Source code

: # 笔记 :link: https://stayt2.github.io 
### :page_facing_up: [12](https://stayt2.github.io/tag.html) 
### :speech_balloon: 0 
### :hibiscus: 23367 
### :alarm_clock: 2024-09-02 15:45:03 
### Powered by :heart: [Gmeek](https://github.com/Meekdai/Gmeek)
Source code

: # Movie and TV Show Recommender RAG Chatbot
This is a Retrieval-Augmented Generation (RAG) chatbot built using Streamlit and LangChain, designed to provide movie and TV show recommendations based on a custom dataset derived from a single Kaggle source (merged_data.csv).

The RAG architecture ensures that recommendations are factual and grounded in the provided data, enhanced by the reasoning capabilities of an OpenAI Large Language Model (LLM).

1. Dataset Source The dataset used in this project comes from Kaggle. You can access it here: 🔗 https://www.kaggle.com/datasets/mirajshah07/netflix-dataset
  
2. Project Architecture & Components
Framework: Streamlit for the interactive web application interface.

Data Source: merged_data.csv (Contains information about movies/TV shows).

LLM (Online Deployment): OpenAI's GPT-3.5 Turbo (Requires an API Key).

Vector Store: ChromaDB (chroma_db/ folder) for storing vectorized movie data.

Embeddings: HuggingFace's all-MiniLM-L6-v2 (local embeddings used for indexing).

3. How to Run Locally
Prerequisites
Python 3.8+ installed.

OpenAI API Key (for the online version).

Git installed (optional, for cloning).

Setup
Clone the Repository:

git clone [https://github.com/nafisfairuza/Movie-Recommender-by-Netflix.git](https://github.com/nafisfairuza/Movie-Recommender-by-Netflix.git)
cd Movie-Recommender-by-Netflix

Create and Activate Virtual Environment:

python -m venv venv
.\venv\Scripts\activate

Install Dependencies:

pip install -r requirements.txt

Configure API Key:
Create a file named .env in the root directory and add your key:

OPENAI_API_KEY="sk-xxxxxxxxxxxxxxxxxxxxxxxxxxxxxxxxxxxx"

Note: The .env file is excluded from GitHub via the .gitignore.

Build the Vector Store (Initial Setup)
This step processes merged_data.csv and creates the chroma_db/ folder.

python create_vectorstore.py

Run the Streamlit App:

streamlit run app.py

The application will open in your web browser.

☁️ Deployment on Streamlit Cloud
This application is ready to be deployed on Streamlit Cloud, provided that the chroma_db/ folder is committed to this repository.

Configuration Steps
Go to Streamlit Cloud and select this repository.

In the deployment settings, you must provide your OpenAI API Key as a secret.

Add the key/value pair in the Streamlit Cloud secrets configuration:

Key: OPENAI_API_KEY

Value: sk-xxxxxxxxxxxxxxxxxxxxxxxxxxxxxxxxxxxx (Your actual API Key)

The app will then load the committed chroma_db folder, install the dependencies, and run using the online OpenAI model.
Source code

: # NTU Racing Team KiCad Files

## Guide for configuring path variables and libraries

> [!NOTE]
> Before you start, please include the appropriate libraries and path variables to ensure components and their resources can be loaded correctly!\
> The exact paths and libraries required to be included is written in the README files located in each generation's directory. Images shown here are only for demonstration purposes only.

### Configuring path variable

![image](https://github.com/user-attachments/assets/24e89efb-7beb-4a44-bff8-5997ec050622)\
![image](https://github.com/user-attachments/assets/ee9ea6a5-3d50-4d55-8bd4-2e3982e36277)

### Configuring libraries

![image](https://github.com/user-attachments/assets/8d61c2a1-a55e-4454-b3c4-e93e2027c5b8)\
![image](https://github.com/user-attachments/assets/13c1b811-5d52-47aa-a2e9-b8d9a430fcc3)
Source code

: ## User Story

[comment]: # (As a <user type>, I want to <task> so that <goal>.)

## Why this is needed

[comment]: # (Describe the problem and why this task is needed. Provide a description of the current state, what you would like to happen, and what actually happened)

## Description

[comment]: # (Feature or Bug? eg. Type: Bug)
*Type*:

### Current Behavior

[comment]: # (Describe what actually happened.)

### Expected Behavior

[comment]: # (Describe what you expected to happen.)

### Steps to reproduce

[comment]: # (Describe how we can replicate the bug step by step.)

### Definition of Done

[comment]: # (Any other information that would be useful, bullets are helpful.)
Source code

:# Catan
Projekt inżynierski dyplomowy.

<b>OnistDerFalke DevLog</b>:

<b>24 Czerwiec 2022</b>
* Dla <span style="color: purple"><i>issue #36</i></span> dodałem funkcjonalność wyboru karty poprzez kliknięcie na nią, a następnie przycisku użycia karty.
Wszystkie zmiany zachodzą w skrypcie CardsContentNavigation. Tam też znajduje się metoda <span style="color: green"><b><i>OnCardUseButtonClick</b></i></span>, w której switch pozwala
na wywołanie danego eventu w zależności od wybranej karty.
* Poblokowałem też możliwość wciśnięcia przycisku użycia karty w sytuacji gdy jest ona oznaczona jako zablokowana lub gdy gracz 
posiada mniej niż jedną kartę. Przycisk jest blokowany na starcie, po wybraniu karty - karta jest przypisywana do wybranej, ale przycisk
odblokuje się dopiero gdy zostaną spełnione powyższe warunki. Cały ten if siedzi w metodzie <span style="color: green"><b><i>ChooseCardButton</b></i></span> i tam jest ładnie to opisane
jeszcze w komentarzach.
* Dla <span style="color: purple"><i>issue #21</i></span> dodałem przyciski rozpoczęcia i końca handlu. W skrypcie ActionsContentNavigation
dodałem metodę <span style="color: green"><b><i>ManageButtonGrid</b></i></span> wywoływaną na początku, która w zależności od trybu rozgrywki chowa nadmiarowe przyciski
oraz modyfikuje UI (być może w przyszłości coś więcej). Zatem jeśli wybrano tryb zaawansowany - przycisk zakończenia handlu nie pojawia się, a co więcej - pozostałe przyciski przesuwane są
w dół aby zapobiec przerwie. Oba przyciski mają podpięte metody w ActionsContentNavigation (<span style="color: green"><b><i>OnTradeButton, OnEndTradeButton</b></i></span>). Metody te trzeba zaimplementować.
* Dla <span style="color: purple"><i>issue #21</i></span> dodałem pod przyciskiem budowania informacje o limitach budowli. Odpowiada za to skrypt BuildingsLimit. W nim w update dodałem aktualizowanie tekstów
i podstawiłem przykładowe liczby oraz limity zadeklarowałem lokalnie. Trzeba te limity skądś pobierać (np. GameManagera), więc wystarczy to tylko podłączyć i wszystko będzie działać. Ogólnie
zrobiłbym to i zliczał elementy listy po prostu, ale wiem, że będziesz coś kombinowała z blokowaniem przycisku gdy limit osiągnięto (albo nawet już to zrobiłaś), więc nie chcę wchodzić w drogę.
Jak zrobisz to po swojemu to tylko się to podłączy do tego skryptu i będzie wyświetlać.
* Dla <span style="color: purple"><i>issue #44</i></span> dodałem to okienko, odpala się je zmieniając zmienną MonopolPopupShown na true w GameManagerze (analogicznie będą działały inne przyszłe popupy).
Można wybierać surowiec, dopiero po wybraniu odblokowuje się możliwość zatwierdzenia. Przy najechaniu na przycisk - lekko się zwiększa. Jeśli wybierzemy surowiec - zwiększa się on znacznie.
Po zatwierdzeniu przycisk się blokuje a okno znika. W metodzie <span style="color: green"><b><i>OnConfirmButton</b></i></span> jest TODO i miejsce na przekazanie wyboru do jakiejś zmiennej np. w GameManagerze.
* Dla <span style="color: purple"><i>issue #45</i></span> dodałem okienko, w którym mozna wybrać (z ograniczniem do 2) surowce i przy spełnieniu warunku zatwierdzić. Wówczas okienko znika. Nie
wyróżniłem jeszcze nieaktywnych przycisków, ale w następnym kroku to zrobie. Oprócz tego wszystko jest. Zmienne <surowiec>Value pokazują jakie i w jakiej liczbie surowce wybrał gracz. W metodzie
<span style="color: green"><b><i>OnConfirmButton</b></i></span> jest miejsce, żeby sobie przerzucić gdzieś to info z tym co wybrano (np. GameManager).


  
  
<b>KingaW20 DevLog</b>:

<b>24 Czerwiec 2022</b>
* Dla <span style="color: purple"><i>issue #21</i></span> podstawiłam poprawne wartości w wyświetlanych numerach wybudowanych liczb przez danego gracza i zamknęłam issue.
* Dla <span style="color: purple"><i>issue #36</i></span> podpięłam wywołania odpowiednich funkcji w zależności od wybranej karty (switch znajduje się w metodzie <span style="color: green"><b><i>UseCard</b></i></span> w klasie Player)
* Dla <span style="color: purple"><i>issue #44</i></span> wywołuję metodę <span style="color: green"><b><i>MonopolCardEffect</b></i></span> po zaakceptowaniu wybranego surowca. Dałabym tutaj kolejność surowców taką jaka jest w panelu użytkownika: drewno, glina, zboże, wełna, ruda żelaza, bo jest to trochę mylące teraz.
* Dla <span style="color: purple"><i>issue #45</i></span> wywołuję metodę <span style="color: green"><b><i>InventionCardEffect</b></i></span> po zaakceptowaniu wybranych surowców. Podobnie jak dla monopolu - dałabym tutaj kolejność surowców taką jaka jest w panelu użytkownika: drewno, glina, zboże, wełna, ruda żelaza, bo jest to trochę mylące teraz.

> Exercise description: Transcribe the records above exactly, beginning at the line that contains "Git installed (optional, for cloning)." and ending with the line that contains "python -m venv venv", both included, and nothing else.

> Output of the exercise:
Git installed (optional, for cloning).

Setup
Clone the Repository:

git clone [https://github.com/nafisfairuza/Movie-Recommender-by-Netflix.git](https://github.com/nafisfairuza/Movie-Recommender-by-Netflix.git)
cd Movie-Recommender-by-Netflix

Create and Activate Virtual Environment:

python -m venv venv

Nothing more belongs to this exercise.